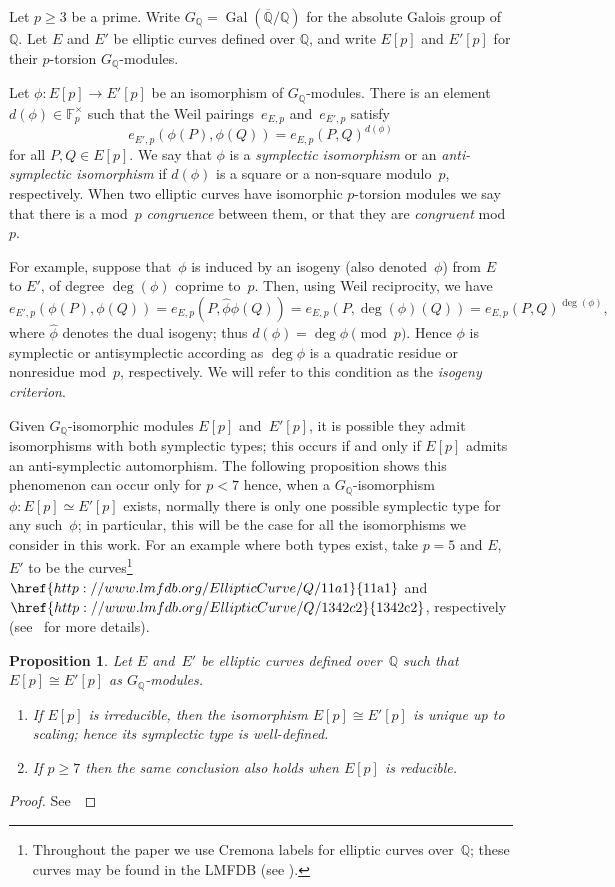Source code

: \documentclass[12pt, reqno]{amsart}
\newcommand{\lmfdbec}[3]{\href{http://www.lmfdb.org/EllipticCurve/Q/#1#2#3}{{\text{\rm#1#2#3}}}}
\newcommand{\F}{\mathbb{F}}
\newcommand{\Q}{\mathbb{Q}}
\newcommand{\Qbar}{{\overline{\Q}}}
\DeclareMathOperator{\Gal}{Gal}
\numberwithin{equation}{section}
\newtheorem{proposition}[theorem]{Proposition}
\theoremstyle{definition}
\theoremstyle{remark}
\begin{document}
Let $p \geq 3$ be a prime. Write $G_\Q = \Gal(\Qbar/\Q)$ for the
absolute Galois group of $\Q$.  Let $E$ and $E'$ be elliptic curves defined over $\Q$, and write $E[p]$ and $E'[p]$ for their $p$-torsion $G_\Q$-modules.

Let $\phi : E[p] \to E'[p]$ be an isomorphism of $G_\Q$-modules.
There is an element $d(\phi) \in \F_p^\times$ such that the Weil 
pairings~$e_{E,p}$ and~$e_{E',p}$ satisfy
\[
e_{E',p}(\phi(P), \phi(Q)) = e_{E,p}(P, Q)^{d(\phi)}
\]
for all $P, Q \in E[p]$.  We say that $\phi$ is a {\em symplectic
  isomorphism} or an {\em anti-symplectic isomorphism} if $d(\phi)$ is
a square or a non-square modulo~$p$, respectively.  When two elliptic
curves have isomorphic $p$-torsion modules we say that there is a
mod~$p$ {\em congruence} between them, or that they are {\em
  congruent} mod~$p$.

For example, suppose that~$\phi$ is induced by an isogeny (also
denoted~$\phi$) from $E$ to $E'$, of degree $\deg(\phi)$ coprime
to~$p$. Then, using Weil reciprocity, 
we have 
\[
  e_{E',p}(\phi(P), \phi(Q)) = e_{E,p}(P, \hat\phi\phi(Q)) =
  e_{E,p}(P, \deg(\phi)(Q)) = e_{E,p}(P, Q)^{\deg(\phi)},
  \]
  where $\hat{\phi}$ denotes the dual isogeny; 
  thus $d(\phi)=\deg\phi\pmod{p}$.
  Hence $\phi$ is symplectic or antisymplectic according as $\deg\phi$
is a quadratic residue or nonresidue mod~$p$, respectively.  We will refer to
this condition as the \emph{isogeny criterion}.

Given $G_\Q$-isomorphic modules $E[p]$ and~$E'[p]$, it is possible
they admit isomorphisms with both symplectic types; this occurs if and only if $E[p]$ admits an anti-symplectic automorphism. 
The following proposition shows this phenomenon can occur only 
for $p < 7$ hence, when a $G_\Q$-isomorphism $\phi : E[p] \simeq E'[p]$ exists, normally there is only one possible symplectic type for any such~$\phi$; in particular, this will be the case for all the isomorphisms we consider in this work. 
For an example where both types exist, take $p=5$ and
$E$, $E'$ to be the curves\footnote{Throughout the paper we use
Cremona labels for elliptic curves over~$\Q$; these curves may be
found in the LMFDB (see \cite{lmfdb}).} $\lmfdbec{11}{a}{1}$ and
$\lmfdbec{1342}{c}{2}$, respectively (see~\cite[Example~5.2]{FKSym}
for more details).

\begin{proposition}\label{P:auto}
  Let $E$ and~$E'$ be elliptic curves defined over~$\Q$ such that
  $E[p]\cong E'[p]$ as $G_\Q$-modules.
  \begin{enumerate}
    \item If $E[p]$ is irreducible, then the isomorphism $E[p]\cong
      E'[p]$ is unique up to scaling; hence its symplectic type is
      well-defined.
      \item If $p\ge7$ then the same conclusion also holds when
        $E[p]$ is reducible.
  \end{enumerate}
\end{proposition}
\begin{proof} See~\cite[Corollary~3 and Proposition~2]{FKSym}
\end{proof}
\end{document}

________________________

### Requirement
Provide only the count of lines within the entries above that include the string "Qbar".

### Completed exercise
2